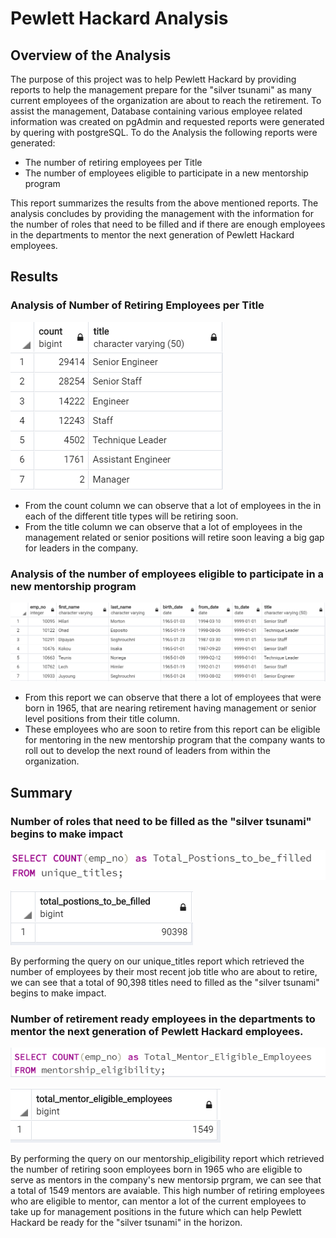 # Pewlett Hackard Analysis

## Overview of the Analysis 

The purpose of this project was to help Pewlett Hackard by providing reports to help the management prepare for the "silver tsunami" as many current employees of the organization are about to reach the retirement. To assist the management, Database containing various employee related information was created on pgAdmin and requested reports were generated by quering with postgreSQL. To do the Analysis the following reports were generated: 
- The number of retiring employees per Title 
- The number of employees eligible to participate in a new mentorship program

This report summarizes the results from the above mentioned reports. The analysis concludes by providing the management with the information for the number of roles that need to be filled and if there are enough employees in the departments to mentor the next generation of Pewlett Hackard employees. 


## Results 

### Analysis of Number of Retiring Employees per Title 

  ![](Resources/image2.PNG)
- From the count column we can observe that a lot of employees in the in each of the different title types will be retiring soon. 
- From the title column we can observe that a lot of employees in the management related or senior positions will retire soon leaving a big gap for leaders in the company. 

### Analysis of the number of employees eligible to participate in a new mentorship program

  ![](Resources/image3.PNG)
- From this report we can observe that there a lot of employees that were born in 1965, that are nearing retirement having management or senior level positions from their title column. 
- These employees who are soon to retire from this report can be eligible for mentoring in the new mentorship program that the company wants to roll out to develop the next round of leaders from within the organization.

## Summary

### Number of roles that need to be filled as the "silver tsunami" begins to make impact 

  ![](Resources/image4.PNG)
  
  ![](Resources/image5.PNG)

By performing the query on our unique_titles report which retrieved the number of employees by their most recent job title who are about to retire, we can see that a total of 90,398 titles need to filled as the "silver tsunami" begins to make impact. 

### Number of retirement ready employees in the departments to mentor the next generation of Pewlett Hackard employees.

  ![](Resources/image6.PNG)
  
  ![](Resources/image7.PNG)

By performing the query on our mentorship_eligibility report which retrieved the number of retiring soon employees born in 1965 who are eligible to serve as mentors in the company's new mentorsip prgram, we can see that a total of 1549 mentors are avaiable. This high number of retiring employees who are eligible to mentor, can mentor a lot of the current employees to take up for management positions in the future which can help Pewlett Hackard be ready for the "silver tsunami" in the horizon.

◇ ◇ ◇ ◇

Each line in the data that holds the word "will" must be copied.

- From the count column we can observe that a lot of employees in the in each of the different title types will be retiring soon. 
- From the title column we can observe that a lot of employees in the management related or senior positions will retire soon leaving a big gap for leaders in the company. 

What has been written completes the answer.